Peter von Pinnon wrote:
> Before you say that I will lose in the long term,
> please look at that website.
I looked at the website. It begins "Civilization as we know it is coming to an end soon." Its errors are numerous, and obvious after reading Julian Simon or Bjorn Lomborg. I've been reading eco-pessimists for years, and Simmons isn't the best. An eco-pessimist like him who doesn't attempt to address the "cornucopian" critique of eco-pessimism just isn't in the game. The best eco-pessimist attempt I've seen is by Ernest Partridge, and even he is thoroughly confused. I've been drafting a rebuttal to Partridge's premier anti-Simon paper, but he makes so many mistakes that it's tedious to document them all. My draft is at http://humanknowledge.net/NaturalScience/Biology/Ecology/Ultimate_Resource_defended.html. But except perhaps for sampling its diagnoses of the mistakes that eco-pessimists habitually make, a far better use of your time is to read Simon or Lomborg directly.

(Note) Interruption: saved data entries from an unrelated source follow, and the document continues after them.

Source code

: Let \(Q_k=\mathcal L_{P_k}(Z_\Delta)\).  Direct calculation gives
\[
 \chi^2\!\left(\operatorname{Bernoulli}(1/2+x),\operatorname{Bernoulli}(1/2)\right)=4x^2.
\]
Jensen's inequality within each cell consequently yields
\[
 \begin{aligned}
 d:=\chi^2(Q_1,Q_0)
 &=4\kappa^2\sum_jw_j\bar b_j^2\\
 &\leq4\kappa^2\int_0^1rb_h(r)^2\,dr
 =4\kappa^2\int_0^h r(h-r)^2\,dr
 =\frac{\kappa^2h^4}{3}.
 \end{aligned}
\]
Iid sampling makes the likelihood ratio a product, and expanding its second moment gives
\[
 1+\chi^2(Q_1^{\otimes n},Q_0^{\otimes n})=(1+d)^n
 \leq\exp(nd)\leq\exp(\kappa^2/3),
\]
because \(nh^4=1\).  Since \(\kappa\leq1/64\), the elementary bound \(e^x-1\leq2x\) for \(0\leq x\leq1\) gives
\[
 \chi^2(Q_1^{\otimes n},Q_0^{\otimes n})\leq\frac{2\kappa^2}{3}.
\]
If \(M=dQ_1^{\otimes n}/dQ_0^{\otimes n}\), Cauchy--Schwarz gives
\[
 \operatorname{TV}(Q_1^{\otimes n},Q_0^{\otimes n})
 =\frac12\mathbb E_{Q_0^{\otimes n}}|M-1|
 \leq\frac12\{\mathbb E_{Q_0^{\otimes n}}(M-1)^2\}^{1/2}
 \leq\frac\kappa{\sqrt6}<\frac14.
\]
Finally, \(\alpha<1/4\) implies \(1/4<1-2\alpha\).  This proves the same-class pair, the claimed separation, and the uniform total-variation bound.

I can't stress this enough. Julian Simon is required reading for anyone who cares about both liberty and the environment. Simon is going to be to ecology what Hayek and Von Mises are to economics. The ideas of the latter are by now part of the air we libertarians breathe, but you pretty much still have to read Simon directly to access his insights. Fortunately, Simon is very readable, and his book is available online at http://tinyurl.com/53chq.

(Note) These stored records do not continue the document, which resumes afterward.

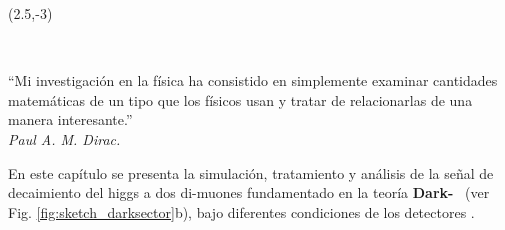 \begin{textblock}{9}(2.5,-3)
\begin{flushright}
\setlength{\baselineskip}{15pt}
~

``Mi investigación en la física ha consistido en simplemente examinar cantidades matemáticas de un tipo que los físicos usan y tratar de relacionarlas de una manera interesante.''\\[.5cm]
\textit{Paul A. M. Dirac.}
\end{flushright}
\end{textblock}

En este capítulo se presenta la simulación, tratamiento y análisis de la señal de decaimiento del higgs a dos di-muones fundamentado en la teoría \textbf{Dark-}\SUSY~ (ver Fig. \ref{fig:sketch_darksector}b), bajo diferentes condiciones de los detectores \CMS.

To read Lomborg on oil, do an amazon.com "search inside the book" for "Jevons", and start reading at page 124. In particular, see figure 66 (included below) on that page, showing that since the 1950s the world has always been about 30 to 40 years from exhausting its proven reserves of conventionally recoverable oil. There is little reason to think that technological and market forces won't be able to maintain this invariant long enough for substitution and alternative sources to come into play. The standard mistake of petroleum doomsayers (e.g. Campbell and Laherrere, Scientific American, 1998) is to look at both the past and the future from only the perspective of current technology. Geologists don't consider it an effective increase in supply when there are advances in extraction capability or fuel efficiency, but economists do.